AK: Saying there was one thing would be a misstatement. I read widely on Cuba and Cuban art, and researched archival images and footage, as I was working on the film. I didn’t have the budget to go to Cuba during production, and I felt it shouldn’t matter too much – after all, Carmen hadn’t lived there since she was in her early 20s, and hadn’t even visited since the 1970s after her mother passed. Then I was fortunate enough to show the film at the Havana Film Festival this past December. During my time there I was really struck at the deeper understanding I felt with respect to Carmen’s art. Being in Havana, surrounded by the strong Cuban design aesthetic and some elements even preserved in time since Carmen was there last – really underscored for me in a new way why she paints the way she does: simply and boldly, with a dramatic use of color. Suddenly her work felt even more distinctly Cuban than I ever appreciated.
J: As a director, how did you envision telling this story through the use of music? And what the process for which you and Edgar (one of your 2 composers) created this landscape?
AK: I met Edgar through the NGO Roots of Hope. I worked with them to make my last film Ai Weiwei: Never Sorry available with Spanish subtitles in Cuba via underground USB distribution. They introduced me to Edgar and his friend Yrak in Miami a few years ago, and I was delighted to hear from them about how that film was popular among the artistic and musical communities in Havana. When it came time to score The 100 Years Show, I immediately reached out to him, as well as my regular film composer Ilan Isakov.
I thought the music for the film needed to demonstrate a mixture of Cuban and classical influences — like a Cuban Woody Allen film soundtrack. I wanted the most Cuban-influenced tracks to come at the moments that had the most need for excitement, so the percussion could really be the star. Edgar worked on those cues, and I loved what he came up with in terms of cumbia rhythm, tres guitar, heavy percussion and other instrumentation choices.
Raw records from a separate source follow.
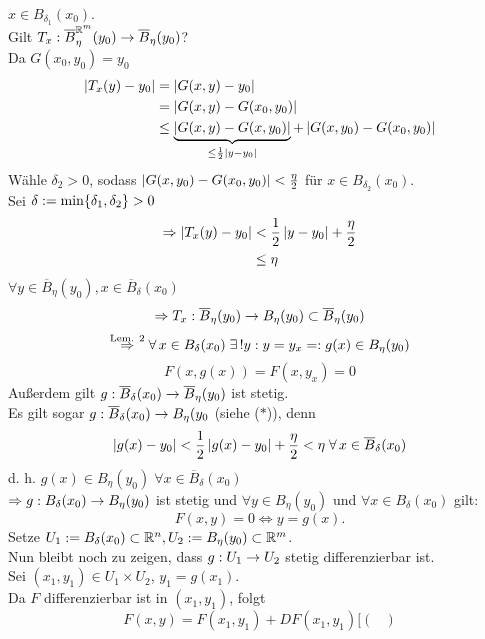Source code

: \documentclass[../ana2.tex]{subfiles}
\begin{document}
\begin{bew}
    \(x \in B_{\delta_1}(x_0)\).\\
    Gilt \( T_x:\overline{B}_\eta^{\mathbb{R}^m} (y_0) \rightarrow \overline{B}_\eta(y_0) \)?\\
    Da \( G(x_0, y_0) = y_0 \)
    \begin{align*}
        \left| T_x(y) - y_0 \right| &= \left| G(x,y) - y_0 \right| \\
        &= \left| G(x,y) - G(x_0, y_0) \right| \\
        &\leq \underbrace{\left|G(x,y)-G(x,y_0)\right|}_{\leq \frac{1}{2}\left|y-y_0\right|} 
        + \left|G(x,y_0)-G(x_0,y_0)\right| 
    \end{align*}
    Wähle \(\delta_2 > 0\), sodass \(\left|G(x,y_0)-G(x_0,y_0)\right| < \frac{\eta}{2}\)
    für \(x \in B_{\delta_2}(x_0)\).\\
    Sei \(\delta := \min \{\delta_1, \delta_2\} > 0\)
    \begin{align*}
        \Rightarrow \left|T_x(y)-y_0\right| &< \frac{1}{2} \left|y-y_0\right| + \frac{\eta}{2}\\
        &\leq \eta
    \end{align*}
    \(\forall y \in \overline{B}_\eta(y_0), x \in \overline{B}_\delta(x_0)\)    
    \[ \Rightarrow  T_x : \overline{B}_\eta(y_0) \rightarrow B_\eta(y_0) 
    \subset \overline{B}_\eta(y_0) \]
    \[ \oversett{Lem. 2}{\Rightarrow} \forall x \in B_\delta(x_0) 
    \; \exists ! y : y = y_x =: g(x) \in B_\eta(y_0) \]
    \[ F(x,g(x)) = F(x,y_x) = 0 \]
    Außerdem gilt \( g:\overline{B}_\delta(x_0)\rightarrow \overline{B}_\eta(y_0) \) 
    ist stetig. \\
    Es gilt sogar \(g:\overline{B}_\delta(x_0)\rightarrow B_\eta(y_0\) (siehe (\(*\))),
    denn 
    \[ \abs{g(x)-y_0} < \frac{1}{2}\abs{g(x)-y_0}+ \frac{\eta}{2} < \eta 
    \; \forall x \in \overline{B}_\delta(x_0) \]
    d. h. \(g(x) \in B_\eta(y_0) \; \forall x \in \overline{B}_\delta(x_0)\)\\
    \( \Rightarrow  g :B_\delta(x_0)\rightarrow B_\eta(y_0) \) ist stetig 
    und \( \forall y \in B_\eta(y_0) \) und \( \forall x \in B_\delta(x_0) \) 
    gilt: 
    \[ F(x,y) = 0 \Leftrightarrow y = g(x). \]
    Setze \(U_1 := B_\delta(x_0) \subset \mathbb{R}^n, U_2 := B_\eta(y_0) \subset \mathbb{R}^m\).\\
    Nun bleibt noch zu zeigen, dass 
    \( g:U_1\rightarrow U_2 \) stetig differenzierbar ist.\\
    Sei \( (x_1, y_1) \in U_1 \times U_2 \), \( y_1 = g(x_1) \).\\
    Da \(F\) differenzierbar ist in \( (x_1, y_1) \), folgt 
    \[ F(x,y) = F(x_1, y_1) + DF(x_1, y_1)[\begin{pmatrix}

\end{pmatrix}\]
\end{bew}
\end{document}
He still managed to make his cues work well with the rest of the score, which included a few licensed tracks (like “Cuban Love Song” by Ruth Etting). Ilan’s cues were influenced by Latin rhythms, but also has a strong classical and New York feel, which made sense since Carmen has been a New Yorker for more than half of her life (in the same apartment, no less, since the 1950s).
J: I met you in Cuba, where we really got to spend some quality time together just walking around the city. Tell us about your thoughts on this wonderfully complicated place in a moment of transition?
AK: It is palpably a moment of energy in Cuba, especially among younger people. There is an expectation that things are going to change, and I had the impression that many people are cautiously optimist that it will change in the ways they hope for: greater communication and connection with the rest of the world, greater latitude to run personal businesses that bring prosperity and facilitate individual creativity and fulfillment. But at the same time, and after decades of particular ideologies and ways of life on the island, I also sensed that many people didn’t want to see the aspects in their culture and society that they loved and are proud of lost. So there are contradictions and uncertainties there too.
J: Now that the Ai Wei Wei doc has aged like fine wine, how does it feel to be part of such art activism history now that you’ve taken a step back and seen the world react to it?
AK: Up until now Ai Weiwei couldn’t travel — China recently returned his passport to him, more than 3 years after his 2011 detention. Now he’s able to meet audiences around the world who have come to know him through his own work and exhibitions and news coverage, but also in large part through my film Never Sorry. Watching this meeting between him and supporters of art and free expression has been a real joy. I am so grateful that this was my debut feature, because it left me totally hooked on making films that have an impact. I really believe The 100 Years Show, although less sensational, will be just as significant in the long run. Carmen Herrera’s story belongs to all audiences, and to the ages.